For their new comics anthology, The Big Feminist But: Comics about Women, Men and the IFs, ANDs & BUTs of Feminism, editors Shannon O'Leary and Joan Reilly enlisted a group of artists and writers ranging from their mid-20s to mid-40s to submit comics dealing with their ideas, experiences, and impressions of feminism. The artists' ages place them as having come of age during or after the "Third Wave" of feminism that emerged in the '90s. Accordingly, the book's title refers to the often-heard phrases "I'm a feminist, BUT..." and "I'm not a feminist, BUT..." and the resulting work utilizes a range of forms to both explore and critique traditional feminist themes and even question the idea of doing a feminist comics anthology now.
No one theme or approach dominates here. There are first-person explorations of some fairly classic issues done in ways that attempt to defy certainty: In "Boy's Life," Bitch magazine cofounder Andi Zeisler says, "I definitely don't have any illusions about raising the perfect feminist son. I'm not sure what that would even look like," while the accompanying drawing wryly undercuts her message by depicting her son asking his enthralled mom, "Can I learn to bake?" Many of the artists appear to be looking for ways to address traditional feminist topics and gender roles without being subsumed by them. "Queer, Eh?" by Virginia Paine, is about a young woman who's looking for a word to describe her sexuality, and is delighted to find that "non-identifying" is indeed "a thing." And in "Prostitution: for Teens" by Jen Wang, the main character explores the ramifications of writing a non-judgmental young adult novel whose heroes are teenage prostitutes.
Front page image: Lettering by MariNaomi
Men make up 13 of the 41 listed contributors. In Mark Pritchard and Liz Baillie's "Must Respect Women's Power, No Experience Necessary," a guy interviewing for a job as an assistant in a women's self-defense class gets a lecture on male entitlement as part of the interview. He ends up loving the job, which involves getting beat up while wearing a padded suit. Stories about nerdy boys and gay guys dressing as superheroes seem intended to parallel women's efforts to break out of conformity.
And then there are the strips that go meta, examining the very idea of doing an anthology of women's comics. "Manifestation" imagines how artist Gabrielle Bell ended up drawing a comic about Valerie Solanas' infamous "SCUM Manifesto." "The Labyrinth" by Andrice Arp and Jesse Reklaw includes this exchange between a chicken and a donkey:
Donkey: I guess it's ironic and fourth-wall-bustin' to critique a feminist anthology within itself.

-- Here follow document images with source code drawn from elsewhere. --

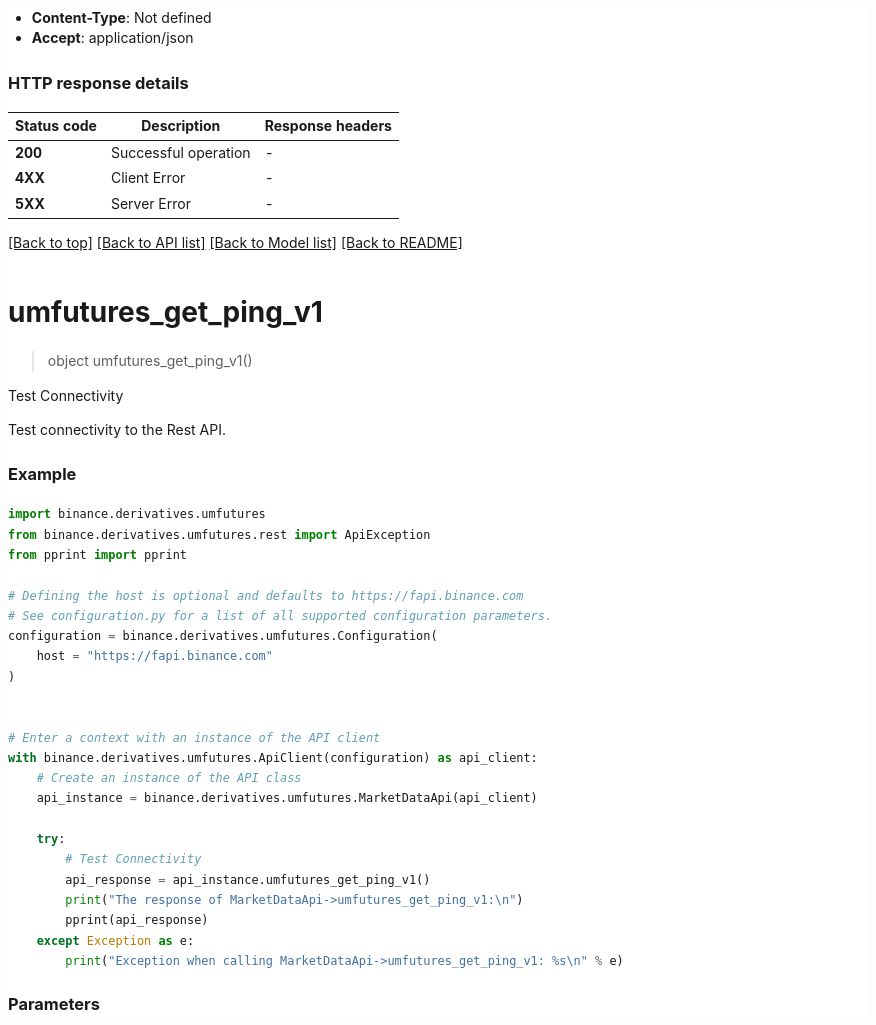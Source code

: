  - **Content-Type**: Not defined
 - **Accept**: application/json

### HTTP response details

| Status code | Description | Response headers |
|-------------|-------------|------------------|
**200** | Successful operation |  -  |
**4XX** | Client Error |  -  |
**5XX** | Server Error |  -  |

[[Back to top]](#) [[Back to API list]](../README.md#documentation-for-api-endpoints) [[Back to Model list]](../README.md#documentation-for-models) [[Back to README]](../README.md)

# **umfutures_get_ping_v1**
> object umfutures_get_ping_v1()

Test Connectivity

Test connectivity to the Rest API.

### Example


```python
import binance.derivatives.umfutures
from binance.derivatives.umfutures.rest import ApiException
from pprint import pprint

# Defining the host is optional and defaults to https://fapi.binance.com
# See configuration.py for a list of all supported configuration parameters.
configuration = binance.derivatives.umfutures.Configuration(
    host = "https://fapi.binance.com"
)


# Enter a context with an instance of the API client
with binance.derivatives.umfutures.ApiClient(configuration) as api_client:
    # Create an instance of the API class
    api_instance = binance.derivatives.umfutures.MarketDataApi(api_client)

    try:
        # Test Connectivity
        api_response = api_instance.umfutures_get_ping_v1()
        print("The response of MarketDataApi->umfutures_get_ping_v1:\n")
        pprint(api_response)
    except Exception as e:
        print("Exception when calling MarketDataApi->umfutures_get_ping_v1: %s\n" % e)
```



### Parameters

Chicken: I know, but this one seems to be a whole different thing. Women and men talking about feminism, to me, is much more interesting then just throwing a bunch of women together and assuming that the result will be a feminist statement.

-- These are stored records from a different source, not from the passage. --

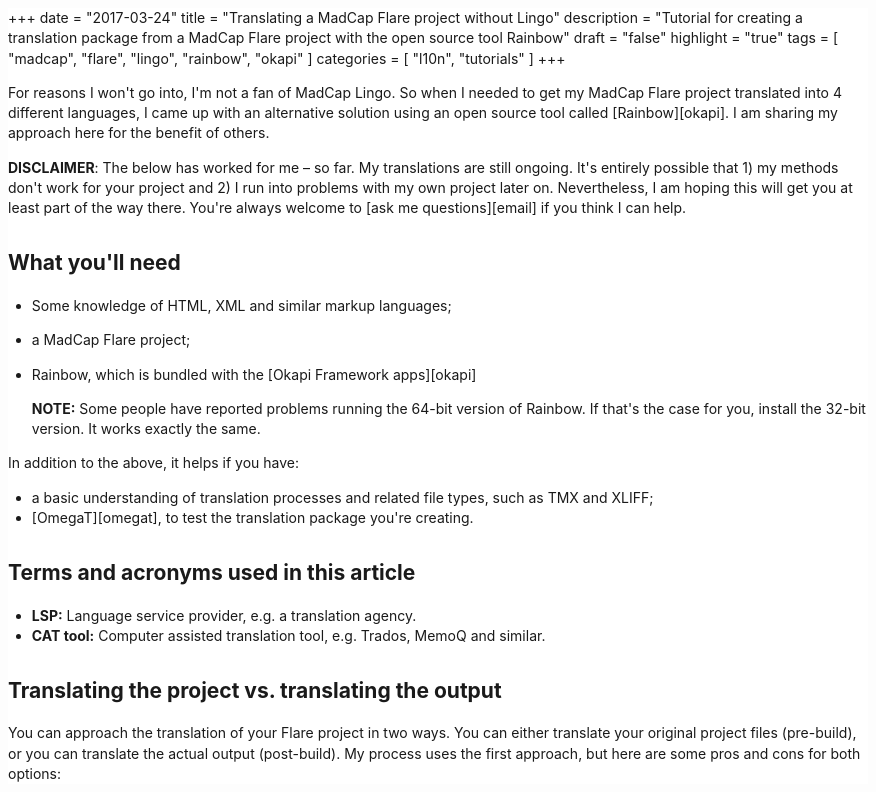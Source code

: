 +++
date = "2017-03-24"
title = "Translating a MadCap Flare project without Lingo"
description = "Tutorial for creating a translation package from a MadCap Flare project with the open source tool Rainbow"
draft = "false"
highlight = "true"
tags = [
    "madcap",
    "flare",
    "lingo",
    "rainbow",
    "okapi"
]
categories = [
    "l10n",
    "tutorials"
]
+++

For reasons I won't go into, I'm not a fan of MadCap Lingo. So when I needed to get my MadCap Flare project translated into 4 different languages, I came up with an alternative solution using an open source tool called [Rainbow][okapi]. I am sharing my approach here for the benefit of others.

**DISCLAIMER**: The below has worked for me – so far. My translations are still ongoing. It's entirely possible that 1) my methods don't work for your project and 2) I run into problems with my own project later on. Nevertheless, I am hoping this will get you at least part of the way there. You're always welcome to [ask me questions][email] if you think I can help.

## What you'll need

* Some knowledge of HTML, XML and similar markup languages;
* a MadCap Flare project;
* Rainbow, which is bundled with the [Okapi Framework apps][okapi]

    **NOTE:** Some people have reported problems running the 64-bit version of Rainbow. If that's the case for you, install the 32-bit version. It works exactly the same.  

In addition to the above, it helps if you have:

* a basic understanding of translation processes and related file types, such as TMX and XLIFF;
* [OmegaT][omegat], to test the translation package you're creating.

## Terms and acronyms used in this article

- **LSP:** Language service provider, e.g. a translation agency.
- **CAT tool:** Computer assisted translation tool, e.g. Trados, MemoQ and similar.

## Translating the project vs. translating the output

You can approach the translation of your Flare project in two ways. You can either translate your original project files (pre-build), or you can translate the actual output (post-build). My process uses the first approach, but here are some pros and cons for both options:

As the editors point out, the second thing that connects these varied contributions is the comics form itself, or "sequential art," as Will Eisner called it. It's not the point of the anthology, of course; but as a comics fan, I enjoyed the range of contemporary approaches to comics that this book pulls together. "My Horrible Heroines," an exploration of one woman's obsession with self-destructive heroines, is drawn by Shannon K. Garrity in a wide-eyed Manga-influenced style. Particularly breathtaking is the late Dylan Williams' "The Dead of Night," where people in an office building after-hours are presented in a striking noir-ish style. A cleaning lady walks by men chatting at the end of their workday; her isolation is represented by their word balloons being cropped halfway out of the panels as she walks past, head down.